START Input material

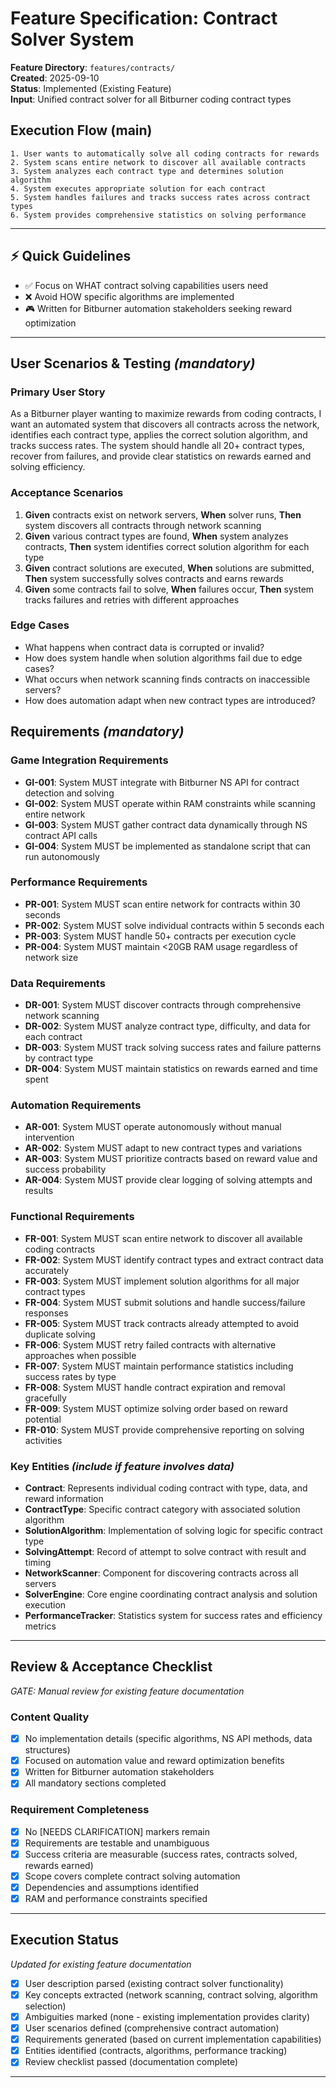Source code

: # Feature Specification: Contract Solver System

**Feature Directory**: `features/contracts/`  
**Created**: 2025-09-10  
**Status**: Implemented (Existing Feature)  
**Input**: Unified contract solver for all Bitburner coding contract types

## Execution Flow (main)
```
1. User wants to automatically solve all coding contracts for rewards
2. System scans entire network to discover all available contracts
3. System analyzes each contract type and determines solution algorithm
4. System executes appropriate solution for each contract
5. System handles failures and tracks success rates across contract types
6. System provides comprehensive statistics on solving performance
```

---

## ⚡ Quick Guidelines
- ✅ Focus on WHAT contract solving capabilities users need
- ❌ Avoid HOW specific algorithms are implemented
- 🎮 Written for Bitburner automation stakeholders seeking reward optimization

---

## User Scenarios & Testing *(mandatory)*

### Primary User Story
As a Bitburner player wanting to maximize rewards from coding contracts, I want an automated system that discovers all contracts across the network, identifies each contract type, applies the correct solution algorithm, and tracks success rates. The system should handle all 20+ contract types, recover from failures, and provide clear statistics on rewards earned and solving efficiency.

### Acceptance Scenarios
1. **Given** contracts exist on network servers, **When** solver runs, **Then** system discovers all contracts through network scanning
2. **Given** various contract types are found, **When** system analyzes contracts, **Then** system identifies correct solution algorithm for each type
3. **Given** contract solutions are executed, **When** solutions are submitted, **Then** system successfully solves contracts and earns rewards
4. **Given** some contracts fail to solve, **When** failures occur, **Then** system tracks failures and retries with different approaches

### Edge Cases
- What happens when contract data is corrupted or invalid?
- How does system handle when solution algorithms fail due to edge cases?
- What occurs when network scanning finds contracts on inaccessible servers?
- How does automation adapt when new contract types are introduced?

## Requirements *(mandatory)*

### Game Integration Requirements
- **GI-001**: System MUST integrate with Bitburner NS API for contract detection and solving
- **GI-002**: System MUST operate within RAM constraints while scanning entire network
- **GI-003**: System MUST gather contract data dynamically through NS contract API calls
- **GI-004**: System MUST be implemented as standalone script that can run autonomously

### Performance Requirements
- **PR-001**: System MUST scan entire network for contracts within 30 seconds
- **PR-002**: System MUST solve individual contracts within 5 seconds each
- **PR-003**: System MUST handle 50+ contracts per execution cycle
- **PR-004**: System MUST maintain <20GB RAM usage regardless of network size

### Data Requirements
- **DR-001**: System MUST discover contracts through comprehensive network scanning
- **DR-002**: System MUST analyze contract type, difficulty, and data for each contract
- **DR-003**: System MUST track solving success rates and failure patterns by contract type
- **DR-004**: System MUST maintain statistics on rewards earned and time spent

### Automation Requirements
- **AR-001**: System MUST operate autonomously without manual intervention
- **AR-002**: System MUST adapt to new contract types and variations
- **AR-003**: System MUST prioritize contracts based on reward value and success probability
- **AR-004**: System MUST provide clear logging of solving attempts and results

### Functional Requirements
- **FR-001**: System MUST scan entire network to discover all available coding contracts
- **FR-002**: System MUST identify contract types and extract contract data accurately
- **FR-003**: System MUST implement solution algorithms for all major contract types
- **FR-004**: System MUST submit solutions and handle success/failure responses
- **FR-005**: System MUST track contracts already attempted to avoid duplicate solving
- **FR-006**: System MUST retry failed contracts with alternative approaches when possible
- **FR-007**: System MUST maintain performance statistics including success rates by type
- **FR-008**: System MUST handle contract expiration and removal gracefully
- **FR-009**: System MUST optimize solving order based on reward potential
- **FR-010**: System MUST provide comprehensive reporting on solving activities

### Key Entities *(include if feature involves data)*
- **Contract**: Represents individual coding contract with type, data, and reward information
- **ContractType**: Specific contract category with associated solution algorithm
- **SolutionAlgorithm**: Implementation of solving logic for specific contract type
- **SolvingAttempt**: Record of attempt to solve contract with result and timing
- **NetworkScanner**: Component for discovering contracts across all servers
- **SolverEngine**: Core engine coordinating contract analysis and solution execution
- **PerformanceTracker**: Statistics system for success rates and efficiency metrics

---

## Review & Acceptance Checklist
*GATE: Manual review for existing feature documentation*

### Content Quality
- [x] No implementation details (specific algorithms, NS API methods, data structures)
- [x] Focused on automation value and reward optimization benefits  
- [x] Written for Bitburner automation stakeholders
- [x] All mandatory sections completed

### Requirement Completeness
- [x] No [NEEDS CLARIFICATION] markers remain
- [x] Requirements are testable and unambiguous
- [x] Success criteria are measurable (success rates, contracts solved, rewards earned)
- [x] Scope covers complete contract solving automation
- [x] Dependencies and assumptions identified
- [x] RAM and performance constraints specified

---

## Execution Status
*Updated for existing feature documentation*

- [x] User description parsed (existing contract solver functionality)
- [x] Key concepts extracted (network scanning, contract solving, algorithm selection)
- [x] Ambiguities marked (none - existing implementation provides clarity)
- [x] User scenarios defined (comprehensive contract automation)
- [x] Requirements generated (based on current implementation capabilities)
- [x] Entities identified (contracts, algorithms, performance tracking)
- [x] Review checklist passed (documentation complete)

---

END Input material

(Prompt): Among the entries above, find the line with "- What occurs" and the line with "- **FR-002**: System"; give again exactly these two lines and all lines between them.

(Answer to the problem):
- What occurs when network scanning finds contracts on inaccessible servers?
- How does automation adapt when new contract types are introduced?

## Requirements *(mandatory)*

### Game Integration Requirements
- **GI-001**: System MUST integrate with Bitburner NS API for contract detection and solving
- **GI-002**: System MUST operate within RAM constraints while scanning entire network
- **GI-003**: System MUST gather contract data dynamically through NS contract API calls
- **GI-004**: System MUST be implemented as standalone script that can run autonomously

### Performance Requirements
- **PR-001**: System MUST scan entire network for contracts within 30 seconds
- **PR-002**: System MUST solve individual contracts within 5 seconds each
- **PR-003**: System MUST handle 50+ contracts per execution cycle
- **PR-004**: System MUST maintain <20GB RAM usage regardless of network size

### Data Requirements
- **DR-001**: System MUST discover contracts through comprehensive network scanning
- **DR-002**: System MUST analyze contract type, difficulty, and data for each contract
- **DR-003**: System MUST track solving success rates and failure patterns by contract type
- **DR-004**: System MUST maintain statistics on rewards earned and time spent

### Automation Requirements
- **AR-001**: System MUST operate autonomously without manual intervention
- **AR-002**: System MUST adapt to new contract types and variations
- **AR-003**: System MUST prioritize contracts based on reward value and success probability
- **AR-004**: System MUST provide clear logging of solving attempts and results

### Functional Requirements
- **FR-001**: System MUST scan entire network to discover all available coding contracts
- **FR-002**: System MUST identify contract types and extract contract data accurately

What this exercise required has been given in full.